Marine Climate Change Impacts
10 years’ experience of science to policy reporting
This report card summarises how our understanding of marine climate change impacts has developed since the first MCCIP report card and lessons for science to policy reporting.
“Concern about the state of our seas has caused them to be studied more intensively – and extensively – than ever before. Here is a summary of the findings.

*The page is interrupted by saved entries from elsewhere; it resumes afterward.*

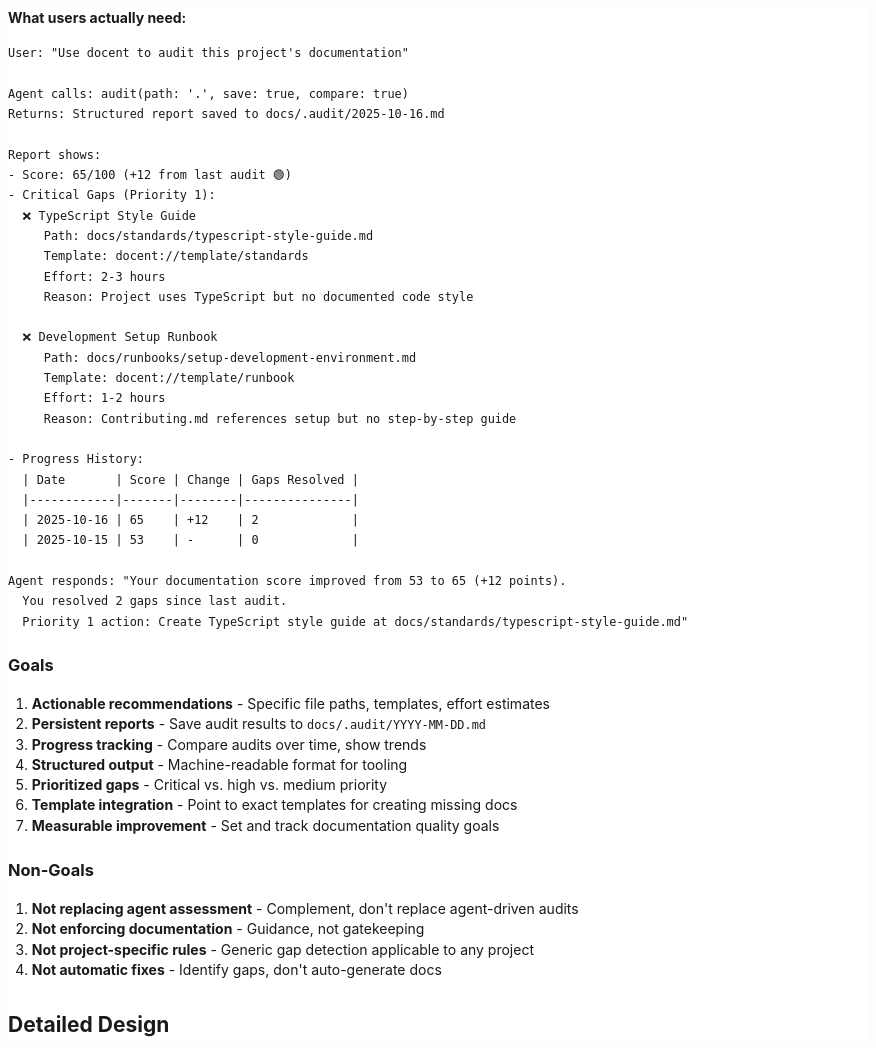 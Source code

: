 **What users actually need:**

```
User: "Use docent to audit this project's documentation"

Agent calls: audit(path: '.', save: true, compare: true)
Returns: Structured report saved to docs/.audit/2025-10-16.md

Report shows:
- Score: 65/100 (+12 from last audit 🟢)
- Critical Gaps (Priority 1):
  ❌ TypeScript Style Guide
     Path: docs/standards/typescript-style-guide.md
     Template: docent://template/standards
     Effort: 2-3 hours
     Reason: Project uses TypeScript but no documented code style

  ❌ Development Setup Runbook
     Path: docs/runbooks/setup-development-environment.md
     Template: docent://template/runbook
     Effort: 1-2 hours
     Reason: Contributing.md references setup but no step-by-step guide

- Progress History:
  | Date       | Score | Change | Gaps Resolved |
  |------------|-------|--------|---------------|
  | 2025-10-16 | 65    | +12    | 2             |
  | 2025-10-15 | 53    | -      | 0             |

Agent responds: "Your documentation score improved from 53 to 65 (+12 points).
  You resolved 2 gaps since last audit.
  Priority 1 action: Create TypeScript style guide at docs/standards/typescript-style-guide.md"
```

### Goals

1. **Actionable recommendations** - Specific file paths, templates, effort estimates
2. **Persistent reports** - Save audit results to `docs/.audit/YYYY-MM-DD.md`
3. **Progress tracking** - Compare audits over time, show trends
4. **Structured output** - Machine-readable format for tooling
5. **Prioritized gaps** - Critical vs. high vs. medium priority
6. **Template integration** - Point to exact templates for creating missing docs
7. **Measurable improvement** - Set and track documentation quality goals

### Non-Goals

1. **Not replacing agent assessment** - Complement, don't replace agent-driven audits
2. **Not enforcing documentation** - Guidance, not gatekeeping
3. **Not project-specific rules** - Generic gap detection applicable to any project
4. **Not automatic fixes** - Identify gaps, don't auto-generate docs

## Detailed Design

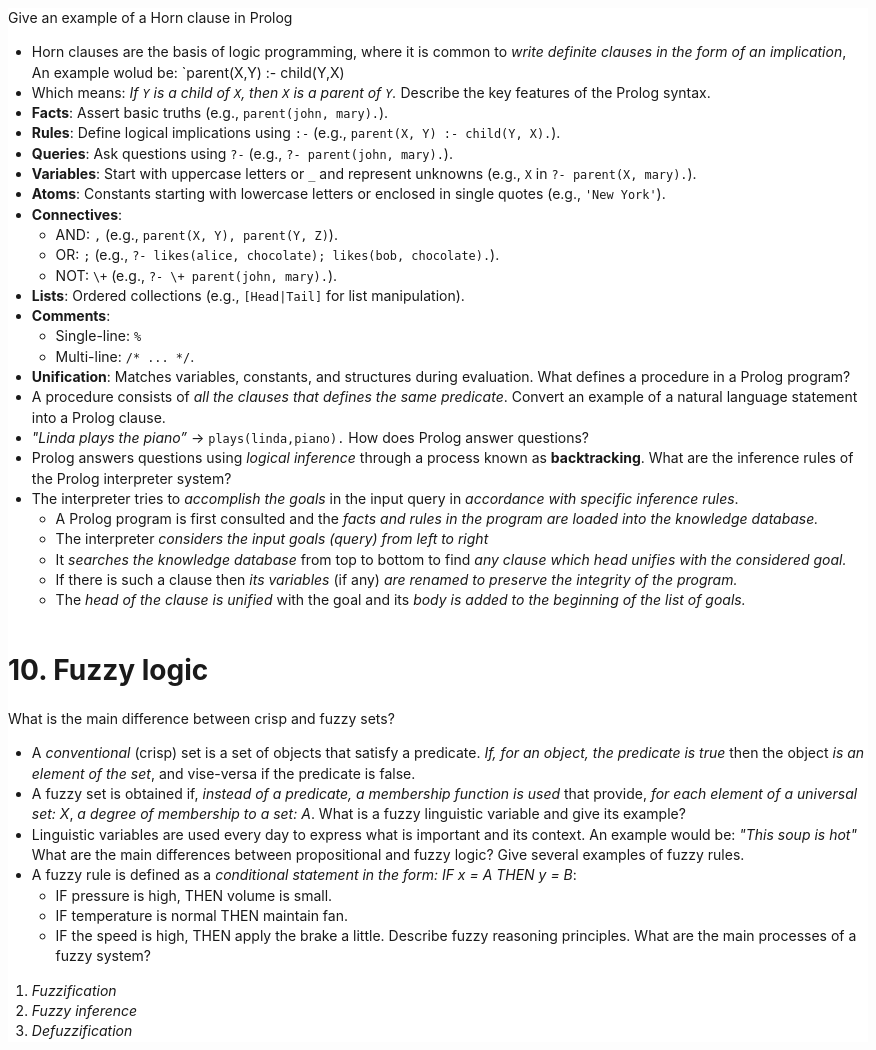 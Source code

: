 Give an example of a Horn clause in Prolog  
- Horn clauses are the basis of logic programming, where it is common to *write definite clauses in the form of an implication*, An example wolud be: `parent(X,Y) :- child(Y,X)
- Which means: *If `Y` is a child of `X`, then `X` is a parent of `Y`.*
Describe the key features of the Prolog syntax.
- **Facts**: Assert basic truths (e.g., `parent(john, mary).`).
- **Rules**: Define logical implications using `:-` (e.g., `parent(X, Y) :- child(Y, X).`).
- **Queries**: Ask questions using `?-` (e.g., `?- parent(john, mary).`).
- **Variables**: Start with uppercase letters or `_` and represent unknowns (e.g., `X` in `?- parent(X, mary).`).
- **Atoms**: Constants starting with lowercase letters or enclosed in single quotes (e.g., `'New York'`).
- **Connectives**:
	- AND: `,` (e.g., `parent(X, Y), parent(Y, Z)`).
	- OR: `;` (e.g., `?- likes(alice, chocolate); likes(bob, chocolate).`).
	- NOT: `\+` (e.g., `?- \+ parent(john, mary).`).
- **Lists**: Ordered collections (e.g., `[Head|Tail]` for list manipulation).
- **Comments**:
	- Single-line: `%`
	- Multi-line: `/* ... */`.
- **Unification**: Matches variables, constants, and structures during evaluation.
What defines a procedure in a Prolog program?
- A procedure consists of *all the clauses that defines the same* *predicate*.
Convert an example of a natural language statement into a Prolog clause.
- _"Linda plays the piano”_ $\rightarrow$ `plays(linda,piano).`
How does Prolog answer questions?
- Prolog answers questions using *logical inference* through a process known as **backtracking**.
What are the inference rules of the Prolog interpreter system?
- The interpreter tries to *accomplish the goals* in the input query in *accordance with specific inference rules*.
	-  A Prolog program is first consulted and the *facts and rules in the program are loaded into the knowledge database.*
	-  The interpreter *considers the input goals (query) from left to right*
	-  It *searches the knowledge database* from top to bottom to find *any clause which head unifies with the considered goal.*
	-  If there is such a clause then *its variables* (if any) *are renamed to preserve the integrity of the program.*
	-  The *head of the clause is unified* with the goal and its *body is added to the beginning of the list of goals.*

# 10. Fuzzy logic
What is the main difference between crisp and fuzzy sets?
- A *conventional* (crisp) set is a set of objects that satisfy a predicate.  *If, for an object, the predicate is true* then the object *is an element of the set*, and vise-versa if the predicate is false.
- A fuzzy set is obtained if, *instead of a predicate, a membership function is used* that provide, *for each element of a universal set:* $X$, *a degree of membership to a set:* $A$.
What is a fuzzy linguistic variable and give its example? 
- Linguistic variables are used every day to express what is important and its context. An example would be: _"This soup is hot"_
What are the main differences between propositional and fuzzy logic?
Give several examples of fuzzy rules.
- A fuzzy rule is defined as a *conditional statement in the form: IF x = A THEN y = B*:
	-  IF pressure is high, THEN volume is small.
	- IF temperature is normal THEN maintain fan.
	-  IF the speed is high, THEN apply the brake a little.
Describe fuzzy reasoning principles. 
What are the main processes of a fuzzy system?
1. _Fuzzification_
2. _Fuzzy inference_
3. _Defuzzification_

They have never been more important.”
Sir David Attenborough
- Short term variations in key parameters such as temperature over the last decade highlight the need to communicate observed change in the context of long-term trends.
- There is evidence of some marine species responding to climate change but not necessarily in the ways anticipated 10 years ago.
- Some areas, such as human health, remain poorly understood but there are early signs that climate change will have an impact.
- Marine climate change impacts on society have been identified and understanding for some topics such as fisheries and coastal flooding is more advanced than for others.
- In general, marine climate change impacts have been better studied than ever before and ensuring integrity and independence when translating evidence is vital to inform considered decision making
Enter the card
The report card summarises information from 9 peer-reviewed Science Reviews:
- Ocean acidification (PDF)
- Atlantic Meridional Overturning Circulation (PDF)
- Temperature (PDF)
- Seabirds (PDF)
- Non-native species (PDF)
- Intertidal species and habitats (PDF)
- Fisheries (PDF)
- Human health (PDF)
- Coastal flooding (PDF)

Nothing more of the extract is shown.